• [SOURCE DATA]
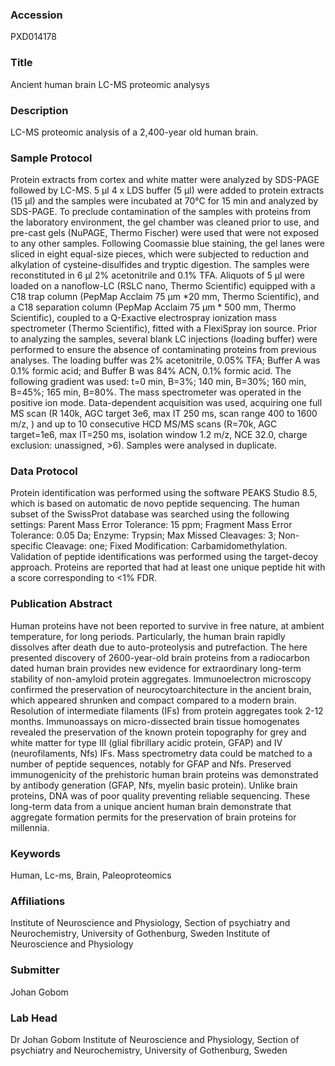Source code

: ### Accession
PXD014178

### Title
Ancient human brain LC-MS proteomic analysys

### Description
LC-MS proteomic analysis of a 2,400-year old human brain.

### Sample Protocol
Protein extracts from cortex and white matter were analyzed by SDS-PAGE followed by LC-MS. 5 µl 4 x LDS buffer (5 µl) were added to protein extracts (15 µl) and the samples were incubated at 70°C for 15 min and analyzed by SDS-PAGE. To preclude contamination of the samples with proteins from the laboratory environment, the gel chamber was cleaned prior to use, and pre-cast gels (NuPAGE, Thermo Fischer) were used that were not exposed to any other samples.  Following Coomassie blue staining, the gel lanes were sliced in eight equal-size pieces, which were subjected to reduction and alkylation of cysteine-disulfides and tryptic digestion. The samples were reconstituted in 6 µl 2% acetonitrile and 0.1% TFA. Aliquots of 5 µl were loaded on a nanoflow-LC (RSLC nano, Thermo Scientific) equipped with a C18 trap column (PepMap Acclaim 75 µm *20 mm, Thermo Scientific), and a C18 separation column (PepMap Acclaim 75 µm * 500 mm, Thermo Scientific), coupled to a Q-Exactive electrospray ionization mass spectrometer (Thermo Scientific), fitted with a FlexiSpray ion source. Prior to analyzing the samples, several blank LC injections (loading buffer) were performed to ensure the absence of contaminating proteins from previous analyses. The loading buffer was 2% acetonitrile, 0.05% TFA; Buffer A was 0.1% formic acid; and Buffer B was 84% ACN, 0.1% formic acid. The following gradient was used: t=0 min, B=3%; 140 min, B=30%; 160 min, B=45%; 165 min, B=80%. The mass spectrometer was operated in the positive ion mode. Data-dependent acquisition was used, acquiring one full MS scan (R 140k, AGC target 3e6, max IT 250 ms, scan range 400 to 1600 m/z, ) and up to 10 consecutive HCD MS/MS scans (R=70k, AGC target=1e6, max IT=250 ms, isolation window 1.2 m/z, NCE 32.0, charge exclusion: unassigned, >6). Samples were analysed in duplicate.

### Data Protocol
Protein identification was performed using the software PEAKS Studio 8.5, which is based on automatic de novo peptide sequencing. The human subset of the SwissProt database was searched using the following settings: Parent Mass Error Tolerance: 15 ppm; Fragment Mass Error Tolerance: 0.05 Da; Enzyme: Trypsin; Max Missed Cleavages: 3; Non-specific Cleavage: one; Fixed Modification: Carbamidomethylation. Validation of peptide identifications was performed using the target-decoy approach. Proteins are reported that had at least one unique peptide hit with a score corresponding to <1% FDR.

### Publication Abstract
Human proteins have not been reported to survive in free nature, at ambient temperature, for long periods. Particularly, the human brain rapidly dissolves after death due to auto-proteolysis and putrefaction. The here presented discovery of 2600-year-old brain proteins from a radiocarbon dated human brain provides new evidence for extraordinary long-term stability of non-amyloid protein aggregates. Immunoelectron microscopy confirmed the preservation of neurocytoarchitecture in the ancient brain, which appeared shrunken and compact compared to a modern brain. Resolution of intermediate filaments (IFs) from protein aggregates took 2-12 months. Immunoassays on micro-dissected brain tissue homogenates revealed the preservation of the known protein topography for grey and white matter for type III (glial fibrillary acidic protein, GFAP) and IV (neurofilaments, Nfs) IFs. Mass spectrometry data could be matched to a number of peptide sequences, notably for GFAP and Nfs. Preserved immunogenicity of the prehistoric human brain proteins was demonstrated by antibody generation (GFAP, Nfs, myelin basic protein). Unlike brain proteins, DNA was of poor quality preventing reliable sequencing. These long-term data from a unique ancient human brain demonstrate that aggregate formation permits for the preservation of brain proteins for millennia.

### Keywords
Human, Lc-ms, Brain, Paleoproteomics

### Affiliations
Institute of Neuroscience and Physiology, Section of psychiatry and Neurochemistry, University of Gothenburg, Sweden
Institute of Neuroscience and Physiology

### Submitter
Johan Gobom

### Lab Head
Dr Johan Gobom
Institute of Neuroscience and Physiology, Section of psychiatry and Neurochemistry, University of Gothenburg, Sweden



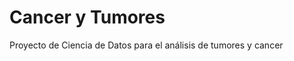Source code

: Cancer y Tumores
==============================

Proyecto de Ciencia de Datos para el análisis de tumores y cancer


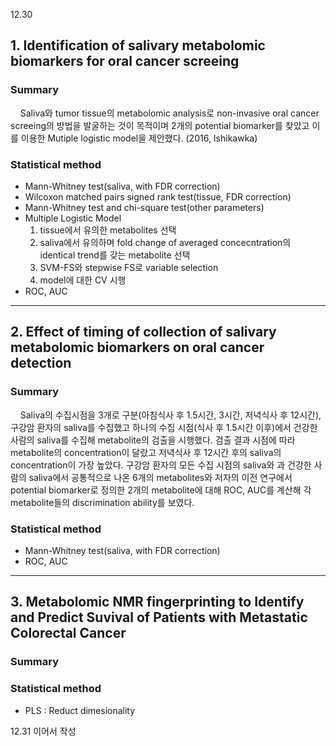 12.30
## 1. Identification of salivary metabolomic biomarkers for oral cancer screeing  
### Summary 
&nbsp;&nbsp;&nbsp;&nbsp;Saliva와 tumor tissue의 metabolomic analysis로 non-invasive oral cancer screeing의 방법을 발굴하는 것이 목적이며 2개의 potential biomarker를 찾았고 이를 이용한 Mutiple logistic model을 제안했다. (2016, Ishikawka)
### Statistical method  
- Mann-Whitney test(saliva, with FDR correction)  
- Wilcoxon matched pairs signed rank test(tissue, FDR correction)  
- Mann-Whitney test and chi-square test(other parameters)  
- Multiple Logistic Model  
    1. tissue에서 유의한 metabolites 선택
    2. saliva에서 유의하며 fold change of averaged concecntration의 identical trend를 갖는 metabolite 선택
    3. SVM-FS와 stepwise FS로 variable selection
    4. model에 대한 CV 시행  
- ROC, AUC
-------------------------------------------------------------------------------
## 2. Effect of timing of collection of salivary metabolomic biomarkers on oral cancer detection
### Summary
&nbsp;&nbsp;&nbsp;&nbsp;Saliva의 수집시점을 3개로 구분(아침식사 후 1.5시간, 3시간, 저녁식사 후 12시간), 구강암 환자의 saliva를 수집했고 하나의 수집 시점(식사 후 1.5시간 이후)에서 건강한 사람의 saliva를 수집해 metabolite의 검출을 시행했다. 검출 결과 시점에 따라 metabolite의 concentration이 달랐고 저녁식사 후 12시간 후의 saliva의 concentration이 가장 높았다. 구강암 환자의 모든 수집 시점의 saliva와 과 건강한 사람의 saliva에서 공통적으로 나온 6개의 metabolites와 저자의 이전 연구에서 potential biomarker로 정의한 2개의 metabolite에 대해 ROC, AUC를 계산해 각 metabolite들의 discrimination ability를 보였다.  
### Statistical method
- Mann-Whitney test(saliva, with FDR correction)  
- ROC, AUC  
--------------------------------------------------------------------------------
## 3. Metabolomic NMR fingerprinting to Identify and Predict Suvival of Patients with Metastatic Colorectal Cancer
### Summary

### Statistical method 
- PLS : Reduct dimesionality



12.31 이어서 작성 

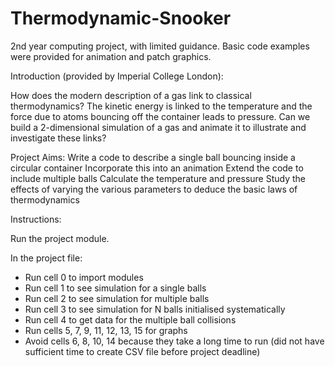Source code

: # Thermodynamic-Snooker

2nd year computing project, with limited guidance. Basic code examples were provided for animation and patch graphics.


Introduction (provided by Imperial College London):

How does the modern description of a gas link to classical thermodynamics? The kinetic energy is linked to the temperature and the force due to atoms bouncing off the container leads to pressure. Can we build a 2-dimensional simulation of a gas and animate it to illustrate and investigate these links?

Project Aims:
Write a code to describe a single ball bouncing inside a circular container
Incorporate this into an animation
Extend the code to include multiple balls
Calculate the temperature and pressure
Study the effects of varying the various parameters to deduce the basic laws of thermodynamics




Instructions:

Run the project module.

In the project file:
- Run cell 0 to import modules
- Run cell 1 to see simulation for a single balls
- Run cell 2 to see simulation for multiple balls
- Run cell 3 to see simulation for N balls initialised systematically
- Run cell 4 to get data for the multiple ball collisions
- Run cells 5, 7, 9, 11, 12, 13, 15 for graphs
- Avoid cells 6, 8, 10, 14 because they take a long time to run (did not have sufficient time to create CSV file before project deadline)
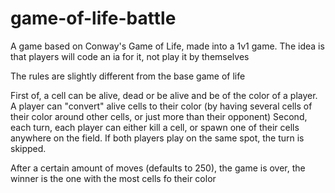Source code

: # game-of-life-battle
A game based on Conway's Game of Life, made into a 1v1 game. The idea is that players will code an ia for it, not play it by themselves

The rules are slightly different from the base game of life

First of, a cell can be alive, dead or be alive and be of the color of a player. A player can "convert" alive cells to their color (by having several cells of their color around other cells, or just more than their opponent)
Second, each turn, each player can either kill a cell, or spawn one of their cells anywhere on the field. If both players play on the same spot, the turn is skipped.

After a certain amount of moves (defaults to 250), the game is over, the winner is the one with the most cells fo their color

• [EXERCISE DETAILS] Since the pictures are not wanted, copy only the text of the records above, exactly.

• [RESULT BELOW]
Source code

: ### Accession
PXD014178

### Title
Ancient human brain LC-MS proteomic analysys

### Description
LC-MS proteomic analysis of a 2,400-year old human brain.

### Sample Protocol
Protein extracts from cortex and white matter were analyzed by SDS-PAGE followed by LC-MS. 5 µl 4 x LDS buffer (5 µl) were added to protein extracts (15 µl) and the samples were incubated at 70°C for 15 min and analyzed by SDS-PAGE. To preclude contamination of the samples with proteins from the laboratory environment, the gel chamber was cleaned prior to use, and pre-cast gels (NuPAGE, Thermo Fischer) were used that were not exposed to any other samples.  Following Coomassie blue staining, the gel lanes were sliced in eight equal-size pieces, which were subjected to reduction and alkylation of cysteine-disulfides and tryptic digestion. The samples were reconstituted in 6 µl 2% acetonitrile and 0.1% TFA. Aliquots of 5 µl were loaded on a nanoflow-LC (RSLC nano, Thermo Scientific) equipped with a C18 trap column (PepMap Acclaim 75 µm *20 mm, Thermo Scientific), and a C18 separation column (PepMap Acclaim 75 µm * 500 mm, Thermo Scientific), coupled to a Q-Exactive electrospray ionization mass spectrometer (Thermo Scientific), fitted with a FlexiSpray ion source. Prior to analyzing the samples, several blank LC injections (loading buffer) were performed to ensure the absence of contaminating proteins from previous analyses. The loading buffer was 2% acetonitrile, 0.05% TFA; Buffer A was 0.1% formic acid; and Buffer B was 84% ACN, 0.1% formic acid. The following gradient was used: t=0 min, B=3%; 140 min, B=30%; 160 min, B=45%; 165 min, B=80%. The mass spectrometer was operated in the positive ion mode. Data-dependent acquisition was used, acquiring one full MS scan (R 140k, AGC target 3e6, max IT 250 ms, scan range 400 to 1600 m/z, ) and up to 10 consecutive HCD MS/MS scans (R=70k, AGC target=1e6, max IT=250 ms, isolation window 1.2 m/z, NCE 32.0, charge exclusion: unassigned, >6). Samples were analysed in duplicate.

### Data Protocol
Protein identification was performed using the software PEAKS Studio 8.5, which is based on automatic de novo peptide sequencing. The human subset of the SwissProt database was searched using the following settings: Parent Mass Error Tolerance: 15 ppm; Fragment Mass Error Tolerance: 0.05 Da; Enzyme: Trypsin; Max Missed Cleavages: 3; Non-specific Cleavage: one; Fixed Modification: Carbamidomethylation. Validation of peptide identifications was performed using the target-decoy approach. Proteins are reported that had at least one unique peptide hit with a score corresponding to <1% FDR.

### Publication Abstract
Human proteins have not been reported to survive in free nature, at ambient temperature, for long periods. Particularly, the human brain rapidly dissolves after death due to auto-proteolysis and putrefaction. The here presented discovery of 2600-year-old brain proteins from a radiocarbon dated human brain provides new evidence for extraordinary long-term stability of non-amyloid protein aggregates. Immunoelectron microscopy confirmed the preservation of neurocytoarchitecture in the ancient brain, which appeared shrunken and compact compared to a modern brain. Resolution of intermediate filaments (IFs) from protein aggregates took 2-12 months. Immunoassays on micro-dissected brain tissue homogenates revealed the preservation of the known protein topography for grey and white matter for type III (glial fibrillary acidic protein, GFAP) and IV (neurofilaments, Nfs) IFs. Mass spectrometry data could be matched to a number of peptide sequences, notably for GFAP and Nfs. Preserved immunogenicity of the prehistoric human brain proteins was demonstrated by antibody generation (GFAP, Nfs, myelin basic protein). Unlike brain proteins, DNA was of poor quality preventing reliable sequencing. These long-term data from a unique ancient human brain demonstrate that aggregate formation permits for the preservation of brain proteins for millennia.

### Keywords
Human, Lc-ms, Brain, Paleoproteomics

### Affiliations
Institute of Neuroscience and Physiology, Section of psychiatry and Neurochemistry, University of Gothenburg, Sweden
Institute of Neuroscience and Physiology

### Submitter
Johan Gobom

### Lab Head
Dr Johan Gobom
Institute of Neuroscience and Physiology, Section of psychiatry and Neurochemistry, University of Gothenburg, Sweden



Source code

: Cancer y Tumores
==============================

Proyecto de Ciencia de Datos para el análisis de tumores y cancer


 12.30
## 1. Identification of salivary metabolomic biomarkers for oral cancer screeing  
### Summary 
&nbsp;&nbsp;&nbsp;&nbsp;Saliva와 tumor tissue의 metabolomic analysis로 non-invasive oral cancer screeing의 방법을 발굴하는 것이 목적이며 2개의 potential biomarker를 찾았고 이를 이용한 Mutiple logistic model을 제안했다. (2016, Ishikawka)
### Statistical method  
- Mann-Whitney test(saliva, with FDR correction)  
- Wilcoxon matched pairs signed rank test(tissue, FDR correction)  
- Mann-Whitney test and chi-square test(other parameters)  
- Multiple Logistic Model  
    1. tissue에서 유의한 metabolites 선택
    2. saliva에서 유의하며 fold change of averaged concecntration의 identical trend를 갖는 metabolite 선택
    3. SVM-FS와 stepwise FS로 variable selection
    4. model에 대한 CV 시행  
- ROC, AUC
-------------------------------------------------------------------------------
## 2. Effect of timing of collection of salivary metabolomic biomarkers on oral cancer detection
### Summary
&nbsp;&nbsp;&nbsp;&nbsp;Saliva의 수집시점을 3개로 구분(아침식사 후 1.5시간, 3시간, 저녁식사 후 12시간), 구강암 환자의 saliva를 수집했고 하나의 수집 시점(식사 후 1.5시간 이후)에서 건강한 사람의 saliva를 수집해 metabolite의 검출을 시행했다. 검출 결과 시점에 따라 metabolite의 concentration이 달랐고 저녁식사 후 12시간 후의 saliva의 concentration이 가장 높았다. 구강암 환자의 모든 수집 시점의 saliva와 과 건강한 사람의 saliva에서 공통적으로 나온 6개의 metabolites와 저자의 이전 연구에서 potential biomarker로 정의한 2개의 metabolite에 대해 ROC, AUC를 계산해 각 metabolite들의 discrimination ability를 보였다.  
### Statistical method
- Mann-Whitney test(saliva, with FDR correction)  
- ROC, AUC  
--------------------------------------------------------------------------------
## 3. Metabolomic NMR fingerprinting to Identify and Predict Suvival of Patients with Metastatic Colorectal Cancer
### Summary

### Statistical method 
- PLS : Reduct dimesionality



12.31 이어서 작성 

Source code

: # Thermodynamic-Snooker

2nd year computing project, with limited guidance. Basic code examples were provided for animation and patch graphics.


Introduction (provided by Imperial College London):

How does the modern description of a gas link to classical thermodynamics? The kinetic energy is linked to the temperature and the force due to atoms bouncing off the container leads to pressure. Can we build a 2-dimensional simulation of a gas and animate it to illustrate and investigate these links?

Project Aims:
Write a code to describe a single ball bouncing inside a circular container
Incorporate this into an animation
Extend the code to include multiple balls
Calculate the temperature and pressure
Study the effects of varying the various parameters to deduce the basic laws of thermodynamics




Instructions:

Run the project module.

In the project file:
- Run cell 0 to import modules
- Run cell 1 to see simulation for a single balls
- Run cell 2 to see simulation for multiple balls
- Run cell 3 to see simulation for N balls initialised systematically
- Run cell 4 to get data for the multiple ball collisions
- Run cells 5, 7, 9, 11, 12, 13, 15 for graphs
- Avoid cells 6, 8, 10, 14 because they take a long time to run (did not have sufficient time to create CSV file before project deadline)
Source code

: # game-of-life-battle
A game based on Conway's Game of Life, made into a 1v1 game. The idea is that players will code an ia for it, not play it by themselves

The rules are slightly different from the base game of life

First of, a cell can be alive, dead or be alive and be of the color of a player. A player can "convert" alive cells to their color (by having several cells of their color around other cells, or just more than their opponent)
Second, each turn, each player can either kill a cell, or spawn one of their cells anywhere on the field. If both players play on the same spot, the turn is skipped.

After a certain amount of moves (defaults to 250), the game is over, the winner is the one with the most cells fo their color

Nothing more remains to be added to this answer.